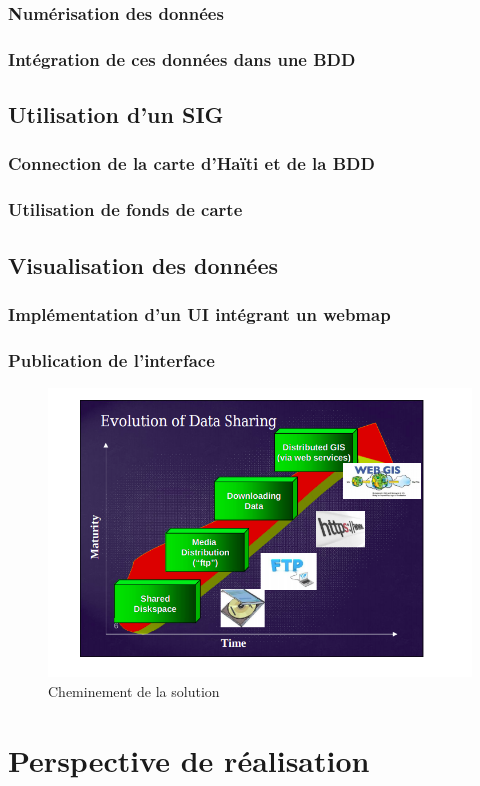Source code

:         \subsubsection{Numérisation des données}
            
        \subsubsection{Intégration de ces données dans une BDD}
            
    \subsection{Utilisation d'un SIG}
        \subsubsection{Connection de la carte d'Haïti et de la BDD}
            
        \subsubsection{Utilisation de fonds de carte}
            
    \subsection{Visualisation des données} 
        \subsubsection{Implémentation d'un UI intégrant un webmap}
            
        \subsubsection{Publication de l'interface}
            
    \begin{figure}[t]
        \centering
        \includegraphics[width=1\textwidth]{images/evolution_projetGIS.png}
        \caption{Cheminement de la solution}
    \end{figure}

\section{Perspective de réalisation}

########################################

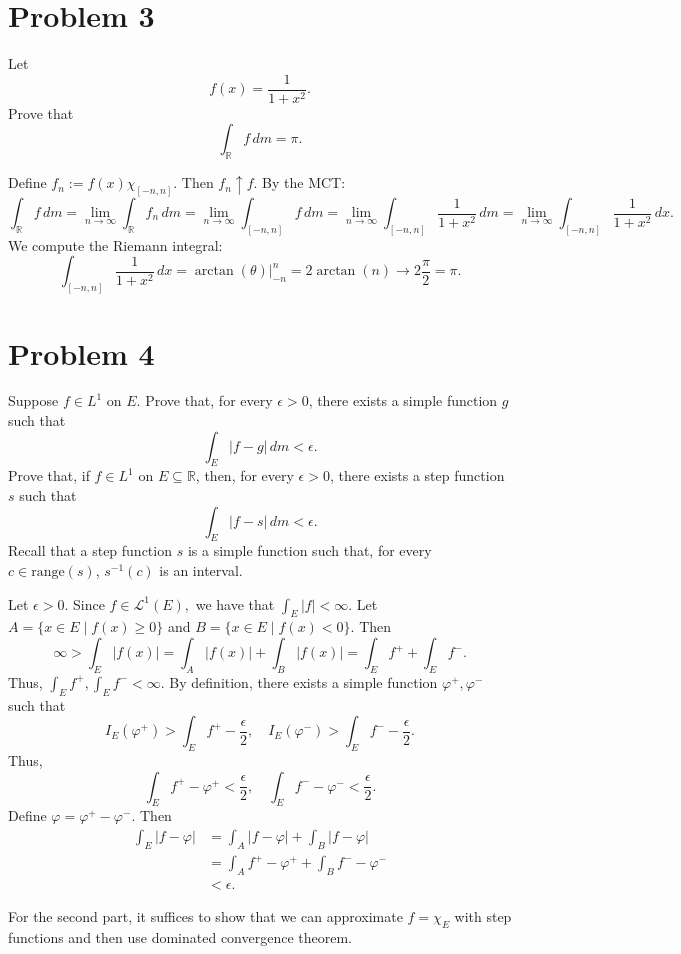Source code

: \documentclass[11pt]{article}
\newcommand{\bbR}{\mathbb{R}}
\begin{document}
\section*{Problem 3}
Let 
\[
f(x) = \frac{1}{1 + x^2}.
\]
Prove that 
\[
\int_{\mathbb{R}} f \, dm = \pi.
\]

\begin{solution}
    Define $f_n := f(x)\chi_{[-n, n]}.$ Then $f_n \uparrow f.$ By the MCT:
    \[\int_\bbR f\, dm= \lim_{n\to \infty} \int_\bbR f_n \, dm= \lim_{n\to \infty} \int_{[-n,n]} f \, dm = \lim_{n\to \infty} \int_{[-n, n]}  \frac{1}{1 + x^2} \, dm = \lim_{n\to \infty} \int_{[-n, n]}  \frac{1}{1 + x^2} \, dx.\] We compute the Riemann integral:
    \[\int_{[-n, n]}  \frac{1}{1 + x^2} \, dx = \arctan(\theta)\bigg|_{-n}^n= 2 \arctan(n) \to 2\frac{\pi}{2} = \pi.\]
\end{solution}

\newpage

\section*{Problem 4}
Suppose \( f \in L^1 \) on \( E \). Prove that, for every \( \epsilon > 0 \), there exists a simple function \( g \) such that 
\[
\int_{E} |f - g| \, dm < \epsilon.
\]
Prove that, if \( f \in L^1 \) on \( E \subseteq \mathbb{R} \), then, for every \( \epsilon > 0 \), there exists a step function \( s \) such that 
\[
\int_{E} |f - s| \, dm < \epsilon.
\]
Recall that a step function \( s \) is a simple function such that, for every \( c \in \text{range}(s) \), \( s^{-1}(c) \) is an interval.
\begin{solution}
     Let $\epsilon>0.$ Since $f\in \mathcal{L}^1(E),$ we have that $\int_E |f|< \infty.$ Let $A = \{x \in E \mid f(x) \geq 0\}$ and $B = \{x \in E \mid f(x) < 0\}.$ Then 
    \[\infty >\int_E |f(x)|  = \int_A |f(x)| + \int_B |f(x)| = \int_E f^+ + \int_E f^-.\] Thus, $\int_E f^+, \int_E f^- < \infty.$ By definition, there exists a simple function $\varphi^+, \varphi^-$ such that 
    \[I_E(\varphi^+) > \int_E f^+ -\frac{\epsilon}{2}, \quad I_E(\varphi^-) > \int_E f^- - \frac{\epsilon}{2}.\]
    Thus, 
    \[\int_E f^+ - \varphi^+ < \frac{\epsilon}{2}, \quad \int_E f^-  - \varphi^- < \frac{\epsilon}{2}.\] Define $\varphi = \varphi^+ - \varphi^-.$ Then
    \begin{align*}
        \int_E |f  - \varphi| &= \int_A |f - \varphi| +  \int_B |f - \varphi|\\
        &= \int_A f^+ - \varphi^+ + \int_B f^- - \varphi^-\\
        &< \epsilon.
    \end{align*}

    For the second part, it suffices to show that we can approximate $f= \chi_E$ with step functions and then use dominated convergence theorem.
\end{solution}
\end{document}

########################################

Search the data for the string "simple" and copy each line where it appears.

Suppose \( f \in L^1 \) on \( E \). Prove that, for every \( \epsilon > 0 \), there exists a simple function \( g \) such that 
Recall that a step function \( s \) is a simple function such that, for every \( c \in \text{range}(s) \), \( s^{-1}(c) \) is an interval.
    \[\infty >\int_E |f(x)|  = \int_A |f(x)| + \int_B |f(x)| = \int_E f^+ + \int_E f^-.\] Thus, $\int_E f^+, \int_E f^- < \infty.$ By definition, there exists a simple function $\varphi^+, \varphi^-$ such that 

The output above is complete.